The goal of this project is to implement a basic thread system for Linux. As discussed in class, threads are independent units of execution that run (virtually) in parallel in the address space of a single process (and thus, share the same heap memory, open files, process identifier, ...). Each thread has its own context, which consists of (a) the set of CPU registers and (b) a stack. The goal of a thread subsystem is to provide applications that want to use threads a set of library functions (an interface) that the application can use to create and start new threads, terminate threads, or manipulate threads in different ways.

The most well-known and wide-spread standard that defines the interface for threads on Unix-style operating systems is called POSIX threads (or pthreads). The pthreads interface defines a set of functions, a few of which we want to implement for this project. Of course, there are different ways in which the pthreads interface can be realized, and systems have implemented a pthreads subsystem both in the OS kernel and in user mode. For this project, we aim to implement a few pthreads functions in user mode (as a library) on Linux.

More specifically, for this project, we want to implement the following POSIX thread functions (prototypes and explanations partially taken from the respective man pages):

      int pthread_create(pthread_t *restrict thread, const pthread_attr_t *restrict attr, void *(*start_routine)(void*), void *restrict arg);

The pthread_create() function shall create a new thread within a process. Upon successful completion, pthread_create() shall store the ID of the created thread in the location referenced by thread. In our implementation, the second argument (attr) shall always be NULL. The thread is created executing start_routine with arg as its sole argument. If the start_routine returns, the effect shall be as if there was an implicit call to pthread_exit() using the return value of start_routine as the exit status. Note that the thread in which main() was originally invoked differs from this. When it returns from main(), the effect shall be as if there was an implicit call to exit() using the return value of main() as the exit status.

      void pthread_exit(void *value_ptr);

The pthread_exit() function shall terminate the calling thread. In our current implementation, we ignore the value passed in as the first argument (value_ptr) and clean up all information related to the terminating thread. The process shall exit with an exit status of 0 after the last thread has been terminated. The behavior shall be as if the implementation called exit() with a zero argument at thread termination time.

      pthread_t pthread_self(void);

The pthread_self() function shall return the thread ID of the calling thread.

The goal of this project is to implement the three functions introduced above. For more details about error handling, please refer to the respective man pages. The code for these three functions should be compiled into an object file called threads.o, which will act as our thread library. Note that your code will not contain a main routine, and hence, cannot run as a stand-alone executable. To create the thread library, simply call the compiler like this:

      gcc/g++ -c -o threads.o [list of your source files]

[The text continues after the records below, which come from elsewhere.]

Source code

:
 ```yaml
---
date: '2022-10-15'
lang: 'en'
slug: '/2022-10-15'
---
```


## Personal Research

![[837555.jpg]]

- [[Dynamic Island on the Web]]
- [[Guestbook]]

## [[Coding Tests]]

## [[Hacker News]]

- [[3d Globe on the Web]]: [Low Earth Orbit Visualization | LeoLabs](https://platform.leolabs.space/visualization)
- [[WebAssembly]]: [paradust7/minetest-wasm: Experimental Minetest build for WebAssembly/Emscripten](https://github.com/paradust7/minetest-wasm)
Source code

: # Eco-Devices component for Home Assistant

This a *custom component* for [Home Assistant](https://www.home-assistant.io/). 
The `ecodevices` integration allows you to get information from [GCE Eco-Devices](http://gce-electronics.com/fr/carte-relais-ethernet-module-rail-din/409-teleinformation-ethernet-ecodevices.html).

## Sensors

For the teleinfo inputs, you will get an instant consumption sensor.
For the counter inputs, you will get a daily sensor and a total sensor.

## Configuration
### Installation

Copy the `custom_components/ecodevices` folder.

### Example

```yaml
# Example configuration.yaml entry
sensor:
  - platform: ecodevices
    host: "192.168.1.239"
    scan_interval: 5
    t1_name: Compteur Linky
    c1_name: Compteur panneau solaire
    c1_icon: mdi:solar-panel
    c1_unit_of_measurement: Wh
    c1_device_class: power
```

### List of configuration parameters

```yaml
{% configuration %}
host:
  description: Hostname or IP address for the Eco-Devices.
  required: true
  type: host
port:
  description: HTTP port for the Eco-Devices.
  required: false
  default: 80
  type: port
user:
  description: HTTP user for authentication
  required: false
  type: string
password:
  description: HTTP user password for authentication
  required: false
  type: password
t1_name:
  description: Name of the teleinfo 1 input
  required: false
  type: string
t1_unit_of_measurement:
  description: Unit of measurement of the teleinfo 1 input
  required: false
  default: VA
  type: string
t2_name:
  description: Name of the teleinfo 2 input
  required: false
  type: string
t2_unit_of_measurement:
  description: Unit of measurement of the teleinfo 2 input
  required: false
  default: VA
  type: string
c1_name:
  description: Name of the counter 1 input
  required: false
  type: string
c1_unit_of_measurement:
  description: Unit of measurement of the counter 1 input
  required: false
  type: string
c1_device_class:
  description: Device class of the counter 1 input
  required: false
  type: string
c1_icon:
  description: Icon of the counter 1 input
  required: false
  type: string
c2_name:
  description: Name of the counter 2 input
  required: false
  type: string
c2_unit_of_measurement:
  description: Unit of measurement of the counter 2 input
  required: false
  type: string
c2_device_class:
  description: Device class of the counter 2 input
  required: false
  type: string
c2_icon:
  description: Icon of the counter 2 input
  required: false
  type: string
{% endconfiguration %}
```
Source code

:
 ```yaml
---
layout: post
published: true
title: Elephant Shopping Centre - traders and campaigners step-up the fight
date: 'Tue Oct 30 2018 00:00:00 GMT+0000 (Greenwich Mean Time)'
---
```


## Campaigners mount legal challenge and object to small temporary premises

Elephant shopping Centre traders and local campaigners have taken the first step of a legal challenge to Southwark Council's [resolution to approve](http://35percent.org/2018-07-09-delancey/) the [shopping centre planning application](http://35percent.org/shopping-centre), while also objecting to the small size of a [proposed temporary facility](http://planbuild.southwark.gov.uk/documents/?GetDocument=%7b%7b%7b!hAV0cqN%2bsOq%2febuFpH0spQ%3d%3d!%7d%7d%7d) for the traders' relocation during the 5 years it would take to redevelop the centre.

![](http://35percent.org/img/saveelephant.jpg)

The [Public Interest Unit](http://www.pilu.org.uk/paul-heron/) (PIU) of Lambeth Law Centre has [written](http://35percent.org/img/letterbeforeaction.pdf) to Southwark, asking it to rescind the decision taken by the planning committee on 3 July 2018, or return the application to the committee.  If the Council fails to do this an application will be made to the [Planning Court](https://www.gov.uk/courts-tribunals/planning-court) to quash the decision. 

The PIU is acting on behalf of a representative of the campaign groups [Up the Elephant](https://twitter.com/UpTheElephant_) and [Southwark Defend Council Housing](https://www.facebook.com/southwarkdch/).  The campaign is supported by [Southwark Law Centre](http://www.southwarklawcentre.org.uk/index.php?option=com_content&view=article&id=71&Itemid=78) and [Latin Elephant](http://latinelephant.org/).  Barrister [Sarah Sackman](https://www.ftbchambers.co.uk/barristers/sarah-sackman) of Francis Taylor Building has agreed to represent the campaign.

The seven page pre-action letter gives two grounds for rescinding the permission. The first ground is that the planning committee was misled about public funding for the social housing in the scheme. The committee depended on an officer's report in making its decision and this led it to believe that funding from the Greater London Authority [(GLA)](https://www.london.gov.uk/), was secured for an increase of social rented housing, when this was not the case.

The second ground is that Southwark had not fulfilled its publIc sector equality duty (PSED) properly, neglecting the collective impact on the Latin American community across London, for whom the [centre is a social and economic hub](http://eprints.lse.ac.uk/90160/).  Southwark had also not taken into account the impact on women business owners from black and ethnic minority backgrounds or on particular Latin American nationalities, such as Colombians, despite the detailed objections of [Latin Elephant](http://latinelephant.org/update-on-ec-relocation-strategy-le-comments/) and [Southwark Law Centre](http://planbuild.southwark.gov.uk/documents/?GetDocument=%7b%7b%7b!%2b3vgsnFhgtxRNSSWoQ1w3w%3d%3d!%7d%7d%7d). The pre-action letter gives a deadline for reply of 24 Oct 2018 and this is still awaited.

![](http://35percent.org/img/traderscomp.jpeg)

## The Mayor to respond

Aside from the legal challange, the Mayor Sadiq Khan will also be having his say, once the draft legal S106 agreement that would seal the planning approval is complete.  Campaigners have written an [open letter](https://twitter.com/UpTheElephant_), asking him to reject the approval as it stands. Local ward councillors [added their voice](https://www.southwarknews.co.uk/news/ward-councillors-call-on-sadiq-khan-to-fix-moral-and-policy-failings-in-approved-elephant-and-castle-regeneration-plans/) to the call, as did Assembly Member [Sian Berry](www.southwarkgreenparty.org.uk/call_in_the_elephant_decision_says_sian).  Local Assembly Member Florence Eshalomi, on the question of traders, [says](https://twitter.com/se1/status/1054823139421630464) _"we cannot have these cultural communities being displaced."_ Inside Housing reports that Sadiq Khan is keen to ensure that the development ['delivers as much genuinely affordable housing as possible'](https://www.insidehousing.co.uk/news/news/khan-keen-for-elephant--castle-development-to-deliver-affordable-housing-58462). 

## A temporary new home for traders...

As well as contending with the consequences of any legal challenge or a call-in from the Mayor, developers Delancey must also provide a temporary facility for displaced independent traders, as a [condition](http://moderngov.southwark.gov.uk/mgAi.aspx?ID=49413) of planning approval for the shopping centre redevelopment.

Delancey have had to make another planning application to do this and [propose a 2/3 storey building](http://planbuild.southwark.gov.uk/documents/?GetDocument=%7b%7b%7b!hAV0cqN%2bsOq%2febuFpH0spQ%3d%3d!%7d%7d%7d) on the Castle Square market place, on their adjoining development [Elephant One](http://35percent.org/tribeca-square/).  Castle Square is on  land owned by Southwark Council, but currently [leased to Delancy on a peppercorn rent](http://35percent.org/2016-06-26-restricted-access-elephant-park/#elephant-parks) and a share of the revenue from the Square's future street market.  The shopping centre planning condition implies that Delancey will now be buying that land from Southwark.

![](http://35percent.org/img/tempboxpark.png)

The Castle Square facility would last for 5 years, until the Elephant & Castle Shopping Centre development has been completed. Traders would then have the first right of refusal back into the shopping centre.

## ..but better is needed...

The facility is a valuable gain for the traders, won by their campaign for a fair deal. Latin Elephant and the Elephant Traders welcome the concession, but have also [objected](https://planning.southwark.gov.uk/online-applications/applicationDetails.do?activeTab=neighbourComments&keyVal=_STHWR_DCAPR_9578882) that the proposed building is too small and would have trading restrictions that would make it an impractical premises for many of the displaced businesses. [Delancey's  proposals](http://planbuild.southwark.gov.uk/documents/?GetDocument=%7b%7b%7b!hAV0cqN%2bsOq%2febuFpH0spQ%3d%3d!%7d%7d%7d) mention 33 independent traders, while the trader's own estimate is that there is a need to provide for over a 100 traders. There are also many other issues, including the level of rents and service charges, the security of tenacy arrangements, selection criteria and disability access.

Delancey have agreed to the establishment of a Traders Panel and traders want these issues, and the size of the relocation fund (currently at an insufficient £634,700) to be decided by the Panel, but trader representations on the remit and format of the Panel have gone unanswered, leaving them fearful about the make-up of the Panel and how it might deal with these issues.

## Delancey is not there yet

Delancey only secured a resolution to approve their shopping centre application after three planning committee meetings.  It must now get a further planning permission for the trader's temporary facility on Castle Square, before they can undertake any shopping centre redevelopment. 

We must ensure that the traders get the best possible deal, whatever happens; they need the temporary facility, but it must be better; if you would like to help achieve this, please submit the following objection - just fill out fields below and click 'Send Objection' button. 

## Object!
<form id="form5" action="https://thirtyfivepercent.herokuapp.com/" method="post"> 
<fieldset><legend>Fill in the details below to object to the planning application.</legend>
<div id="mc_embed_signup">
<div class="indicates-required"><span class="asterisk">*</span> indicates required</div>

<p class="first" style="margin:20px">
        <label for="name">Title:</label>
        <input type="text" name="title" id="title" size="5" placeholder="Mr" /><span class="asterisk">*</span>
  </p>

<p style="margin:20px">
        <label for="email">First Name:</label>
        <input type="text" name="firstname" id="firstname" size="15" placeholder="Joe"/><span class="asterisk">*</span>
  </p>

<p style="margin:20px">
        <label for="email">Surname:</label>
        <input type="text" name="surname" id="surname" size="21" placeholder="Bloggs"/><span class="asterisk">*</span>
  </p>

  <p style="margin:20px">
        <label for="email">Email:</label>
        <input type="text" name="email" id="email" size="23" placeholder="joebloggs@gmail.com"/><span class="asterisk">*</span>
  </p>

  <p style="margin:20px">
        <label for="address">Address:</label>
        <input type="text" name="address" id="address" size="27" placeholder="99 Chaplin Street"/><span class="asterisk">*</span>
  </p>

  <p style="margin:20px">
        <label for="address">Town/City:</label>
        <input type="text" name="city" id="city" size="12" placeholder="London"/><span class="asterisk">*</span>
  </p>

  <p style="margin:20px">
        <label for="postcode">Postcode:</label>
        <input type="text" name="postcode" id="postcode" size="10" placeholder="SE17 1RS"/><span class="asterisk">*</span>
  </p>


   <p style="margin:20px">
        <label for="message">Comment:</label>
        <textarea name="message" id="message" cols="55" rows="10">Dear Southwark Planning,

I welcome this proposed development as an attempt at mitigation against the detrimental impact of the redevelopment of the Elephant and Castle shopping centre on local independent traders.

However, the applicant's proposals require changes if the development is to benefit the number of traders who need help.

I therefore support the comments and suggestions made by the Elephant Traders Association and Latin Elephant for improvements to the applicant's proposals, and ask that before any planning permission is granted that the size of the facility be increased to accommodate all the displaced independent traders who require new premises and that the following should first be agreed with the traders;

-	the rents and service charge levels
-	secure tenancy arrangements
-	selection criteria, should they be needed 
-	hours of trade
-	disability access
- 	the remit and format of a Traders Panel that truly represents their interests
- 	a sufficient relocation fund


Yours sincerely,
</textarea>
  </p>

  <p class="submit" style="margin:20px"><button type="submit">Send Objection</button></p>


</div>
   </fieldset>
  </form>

You should include the pthreads header file (#include <pthread.h>) in your source(s) so that you have the definitions of types such as pthread_t or pthread_attr_t available. The object file that was created can then be combined with a (third party) application that requires threads (and hence, calls the three functions that you have implemented in your library). This is done by running:

      gcc/g++ -o application [list of application object files] threads.o

To test your thread implementation, we will compile your thread library with our test application. This test application will call into your pthread functions and check whether threads are properly started and terminated.

Implementation

Implementing a user space thread library seems like a daunting task at first. This section contains a number of hints and directions on how you could approach the problem.

First, you will need a data structure that can store information about a single thread. This data structure will likely need to hold, at least, information about the state of the thread (its set of registers), information about its stack (e.g., a pointer to the thread's stack area), and information about the status of the thread (whether it is running, ready to run, or has exited). This data structure is often called a thread control block (TCB). Since there will be multiple threads active at the same time, the thread control blocks should be stored in a list or a table (array). To make it easier, you can assume that a program will not create more than 128 threads.

You will likely need a routine that initializes your thread subsystem. This init routine should be called when the application calls pthread_create for the first time. Before that, there is only one thread running (the main program), and there is not much you need to do.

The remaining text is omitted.